ドアを開けて入店した瞬間、まず浴びせられたのは甘ーいデレデレ声である。所々切り込みを入れた下に赤い布を当てて重ね着しているように見せかけた白衣っぽい上着と、逆に腰部分を白い紐で固定した緋袴っぽいスカート。さらに眼前の彼女はバイトリーダーである事を示すために向こう側が透けて見える薄い生地に赤色の模様を入れた千早っぽいポンチョを羽織っていて、草履を履く足の片方を上げ、長い兎の垂れ耳と、細かい外ハネのある桃色の長髪を持つ頭を傾げ、とびきりのダブルピースをもって完全無表情のスズを迎え入れた。


「………………」


「ふふ、おおまかな話は聞いておる、帰ってきて早々妙な事件に巻き込まれたそうな?」


とにかく入れと促され、溜息をつきながらバッグ提げたスズと、アリシアと、小型犬用の細いリードを付けられたリコが入店する。ここはペットOKなのかとアリシアが聞いたが、ペットという存在事態が限られた富裕層の趣味になってしまっているため、このような田舎の特殊喫茶にペット云々の規定があろう筈も無く、禁止されてないならいいんじゃね?という結論に至った。物珍しげな視線を受けつつもテーブルの足にリードを固定、椅子に座ったアリシアの膝に毛玉が乗る。

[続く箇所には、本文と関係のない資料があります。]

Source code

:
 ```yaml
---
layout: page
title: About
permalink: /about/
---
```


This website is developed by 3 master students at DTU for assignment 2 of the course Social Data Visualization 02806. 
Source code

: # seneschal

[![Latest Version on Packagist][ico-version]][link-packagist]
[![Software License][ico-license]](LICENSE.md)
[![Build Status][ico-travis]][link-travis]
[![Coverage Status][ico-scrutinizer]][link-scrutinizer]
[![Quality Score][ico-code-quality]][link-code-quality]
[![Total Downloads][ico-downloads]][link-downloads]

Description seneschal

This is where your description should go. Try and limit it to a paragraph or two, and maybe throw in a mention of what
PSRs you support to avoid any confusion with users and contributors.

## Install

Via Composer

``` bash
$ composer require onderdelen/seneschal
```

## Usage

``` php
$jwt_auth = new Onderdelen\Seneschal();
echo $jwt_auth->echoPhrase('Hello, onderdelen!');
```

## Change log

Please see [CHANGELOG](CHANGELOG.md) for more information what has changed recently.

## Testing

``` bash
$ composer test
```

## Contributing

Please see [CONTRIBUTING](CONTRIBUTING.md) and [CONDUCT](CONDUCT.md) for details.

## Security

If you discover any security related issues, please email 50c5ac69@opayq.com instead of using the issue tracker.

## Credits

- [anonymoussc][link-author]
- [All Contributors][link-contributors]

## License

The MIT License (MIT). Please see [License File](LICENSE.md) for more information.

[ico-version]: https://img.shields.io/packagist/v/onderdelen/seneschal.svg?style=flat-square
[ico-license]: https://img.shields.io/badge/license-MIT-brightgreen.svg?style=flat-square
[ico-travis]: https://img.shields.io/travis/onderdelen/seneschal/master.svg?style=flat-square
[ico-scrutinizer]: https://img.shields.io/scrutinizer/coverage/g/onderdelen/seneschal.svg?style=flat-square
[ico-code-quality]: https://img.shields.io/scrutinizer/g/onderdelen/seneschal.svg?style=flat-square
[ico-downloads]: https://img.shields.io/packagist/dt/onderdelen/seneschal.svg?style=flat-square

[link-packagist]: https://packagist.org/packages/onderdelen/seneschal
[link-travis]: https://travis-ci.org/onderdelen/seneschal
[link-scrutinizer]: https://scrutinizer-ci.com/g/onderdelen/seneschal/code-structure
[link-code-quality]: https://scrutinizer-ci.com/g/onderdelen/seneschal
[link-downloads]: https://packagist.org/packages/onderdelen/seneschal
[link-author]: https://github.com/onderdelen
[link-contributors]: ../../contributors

「長旅お疲れ様でした、ただいまお冷やとおしぼりお持ちします故しばしお待ちを。ああ未央さんそちらの神主様ご出立でーす」


さすがバイトリーダー素早い動きである、2人がけテーブルにスズらを座らせると水を汲みに奥へと向かう。おもむろに壁を見てみると人気投票の結果が貼り出されており、1位の所にぶっちぎりの得票数で和名倉 七海(わなくら ななみ)と書いてあった。確かにあのあざとい兎耳と性格なら天職に間違いない、キッチン(包丁の1本すら存在するか怪しいが)に行って戻ってくるまでに他の神主から何度も声をかけられて、つーか神主多すぎねーか。

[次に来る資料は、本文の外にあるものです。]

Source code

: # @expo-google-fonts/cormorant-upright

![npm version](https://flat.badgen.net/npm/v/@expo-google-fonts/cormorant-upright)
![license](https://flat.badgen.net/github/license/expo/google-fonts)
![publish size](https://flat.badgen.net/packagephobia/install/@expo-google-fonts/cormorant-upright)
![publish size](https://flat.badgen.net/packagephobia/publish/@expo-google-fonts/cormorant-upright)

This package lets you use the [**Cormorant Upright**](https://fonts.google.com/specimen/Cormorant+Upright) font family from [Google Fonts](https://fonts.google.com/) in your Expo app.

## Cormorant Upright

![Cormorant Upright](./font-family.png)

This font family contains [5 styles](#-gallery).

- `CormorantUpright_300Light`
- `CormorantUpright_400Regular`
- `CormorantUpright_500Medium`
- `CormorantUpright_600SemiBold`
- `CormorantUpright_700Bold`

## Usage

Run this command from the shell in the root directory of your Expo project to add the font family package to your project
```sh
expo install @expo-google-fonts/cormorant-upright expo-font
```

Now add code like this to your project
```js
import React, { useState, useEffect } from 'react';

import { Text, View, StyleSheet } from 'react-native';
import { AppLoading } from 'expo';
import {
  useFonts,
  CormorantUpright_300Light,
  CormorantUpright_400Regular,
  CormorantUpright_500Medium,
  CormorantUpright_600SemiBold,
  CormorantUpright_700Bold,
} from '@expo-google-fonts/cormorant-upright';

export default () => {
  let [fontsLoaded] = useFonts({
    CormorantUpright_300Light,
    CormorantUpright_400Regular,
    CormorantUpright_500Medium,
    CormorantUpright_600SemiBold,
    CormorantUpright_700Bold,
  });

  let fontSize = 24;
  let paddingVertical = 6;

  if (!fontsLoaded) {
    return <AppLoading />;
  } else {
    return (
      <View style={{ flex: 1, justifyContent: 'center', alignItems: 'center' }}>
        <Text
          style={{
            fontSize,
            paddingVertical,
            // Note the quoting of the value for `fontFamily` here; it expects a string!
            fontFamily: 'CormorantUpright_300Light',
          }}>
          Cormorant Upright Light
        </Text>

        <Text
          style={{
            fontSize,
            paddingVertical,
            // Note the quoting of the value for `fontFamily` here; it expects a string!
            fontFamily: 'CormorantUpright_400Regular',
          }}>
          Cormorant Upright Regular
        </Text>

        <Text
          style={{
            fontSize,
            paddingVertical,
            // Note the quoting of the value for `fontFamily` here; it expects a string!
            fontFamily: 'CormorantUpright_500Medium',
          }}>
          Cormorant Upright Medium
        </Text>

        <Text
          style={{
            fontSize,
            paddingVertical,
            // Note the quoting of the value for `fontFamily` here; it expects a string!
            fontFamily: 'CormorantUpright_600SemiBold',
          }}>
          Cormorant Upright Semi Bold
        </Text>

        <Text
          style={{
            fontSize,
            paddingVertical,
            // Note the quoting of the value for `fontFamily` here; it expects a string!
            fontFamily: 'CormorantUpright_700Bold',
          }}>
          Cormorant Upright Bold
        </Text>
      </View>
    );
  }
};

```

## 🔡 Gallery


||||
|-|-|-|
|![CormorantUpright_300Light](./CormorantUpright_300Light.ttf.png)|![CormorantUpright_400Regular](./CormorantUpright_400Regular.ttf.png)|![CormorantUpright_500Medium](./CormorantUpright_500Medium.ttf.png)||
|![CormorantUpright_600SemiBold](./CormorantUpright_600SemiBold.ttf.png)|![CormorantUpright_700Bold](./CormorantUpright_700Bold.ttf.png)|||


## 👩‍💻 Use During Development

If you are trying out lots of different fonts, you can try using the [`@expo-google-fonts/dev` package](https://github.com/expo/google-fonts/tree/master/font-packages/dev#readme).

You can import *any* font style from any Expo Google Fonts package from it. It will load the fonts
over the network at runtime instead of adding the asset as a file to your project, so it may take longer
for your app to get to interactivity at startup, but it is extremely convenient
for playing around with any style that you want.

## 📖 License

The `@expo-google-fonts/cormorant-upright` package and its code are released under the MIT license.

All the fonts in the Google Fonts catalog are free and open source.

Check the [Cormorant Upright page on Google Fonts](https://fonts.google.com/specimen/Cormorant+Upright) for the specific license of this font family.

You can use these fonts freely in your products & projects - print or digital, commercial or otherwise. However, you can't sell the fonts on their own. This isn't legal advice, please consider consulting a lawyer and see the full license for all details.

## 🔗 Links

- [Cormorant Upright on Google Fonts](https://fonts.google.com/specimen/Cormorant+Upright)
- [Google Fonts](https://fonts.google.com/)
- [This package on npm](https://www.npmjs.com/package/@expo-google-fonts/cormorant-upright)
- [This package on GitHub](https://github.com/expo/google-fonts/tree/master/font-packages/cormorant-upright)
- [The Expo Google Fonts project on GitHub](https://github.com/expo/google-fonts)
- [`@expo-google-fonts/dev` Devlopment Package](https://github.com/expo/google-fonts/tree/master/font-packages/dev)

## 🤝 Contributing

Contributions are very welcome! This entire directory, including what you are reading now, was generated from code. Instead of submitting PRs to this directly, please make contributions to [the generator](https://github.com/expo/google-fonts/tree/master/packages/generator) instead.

「頼みを聞くのは良いが、これからあちこち走り回るのであろう?間も無く正午であるしまずは腹ごしらえしておくと良い。これメニュー」


「わー、レンチンするだけの鮭定食が良さげな洋食屋のエビフライみたいな値段してるすごーい」


「申し訳ございません神主様、そちらのお布施には我々の奉仕料も含まれておりまーす」


まぁ仕方ない、理屈の有無に関わらずここはそういう店なのだ。バカ高い中でも比較的低価格なおにぎり2個セットを七海に注文、”鬼ぎり”と書かれているあたりに一抹の不安を感じるが人間に食べられないものは出てこなかろう。「何故オムライスが無いのですか?」というアリシアの質問に対し「卵なぞ使ったらエビフライどころでは済むまい」と返答し、コップとおしぼりを残してまた奥へ。

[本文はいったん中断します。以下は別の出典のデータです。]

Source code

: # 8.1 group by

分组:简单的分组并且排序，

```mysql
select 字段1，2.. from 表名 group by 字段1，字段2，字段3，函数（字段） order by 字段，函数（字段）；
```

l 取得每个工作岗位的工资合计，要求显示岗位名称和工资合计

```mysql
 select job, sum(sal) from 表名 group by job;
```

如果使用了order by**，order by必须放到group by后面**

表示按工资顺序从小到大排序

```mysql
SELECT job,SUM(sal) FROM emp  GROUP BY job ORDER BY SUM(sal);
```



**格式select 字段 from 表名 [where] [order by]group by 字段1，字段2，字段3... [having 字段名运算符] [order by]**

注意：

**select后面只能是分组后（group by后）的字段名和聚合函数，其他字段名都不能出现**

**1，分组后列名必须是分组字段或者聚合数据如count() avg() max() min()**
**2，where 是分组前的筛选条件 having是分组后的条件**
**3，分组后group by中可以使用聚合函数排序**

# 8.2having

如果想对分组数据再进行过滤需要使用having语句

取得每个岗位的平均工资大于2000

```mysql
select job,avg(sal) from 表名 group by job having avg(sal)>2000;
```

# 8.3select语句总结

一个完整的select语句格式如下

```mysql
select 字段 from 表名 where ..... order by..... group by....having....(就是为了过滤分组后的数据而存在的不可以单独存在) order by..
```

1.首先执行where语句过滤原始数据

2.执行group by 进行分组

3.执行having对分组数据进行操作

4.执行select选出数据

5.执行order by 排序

「それで、最終的にどうなれば目的達成となるのですか?」


「やる事だけ見ればそこらの説話やホラー映画と大して変わらない、仏教、神道、キリスト教どれにしてもきちんと”死ねなかった”魂っていうのは生前の未練に固着するものなんだ。それに当たって必要になるのは自分の魂を縛り付ける場所で、つまり落ち着いて腰を下ろせる地点から手を伸ばしてあのおじいちゃんの首を絞めてるって事。だからそこを見つけ出してしまえれば、後は向こうの出方次第」


できれば平和的に解決したいけど、と続けた所で、去っていったばかりの七海が戻ってきた。なんだと思って見て見れば彼女の両手にはプレートがひとつずつ。


「お待たせいたしましたー」


「いやちょ…いくらなんでも早すぎない?」


「早すぎる言うてもだって店長が大量生産したのをそのまま……こふん、神主様への愛で神速調理しましたぁ♡」


節分でよく見る鬼の仮面みたいなカットの海苔が貼っつけてある、ただそれだけのおにぎり2個と沢庵、白玉ぜんざいのセットだった。おにぎりくらいその都度作れやって話ではあるが、パック詰めされたやつを湯煎とかよりはマシな話である。もうひとつ持ってきたプレートには鮭の切り身が半切れ、水で塩気を流したらしいそれがアリシアの前、正しくはリコの前に置かれた。


「すまんの、我がしだれやなぎに畜生向けのメニューはないのじゃ」


「畜生……」


畜生も畜生、犬畜生(いぬちくしょう)である、実はこれ仏教用語で、神と人間以外のすべての生物を指す。生前愚痴ばっか言ってた奴は来世で畜生に生まれ変わるらしく、そこから転じて動物みたいに欲望丸出しの人間を罵倒する言葉に、いつしか意味が失われ単に相手を罵倒、もしくは悔しさを表現する”チクショウメェェェェェェ!!”という言葉となったのだ。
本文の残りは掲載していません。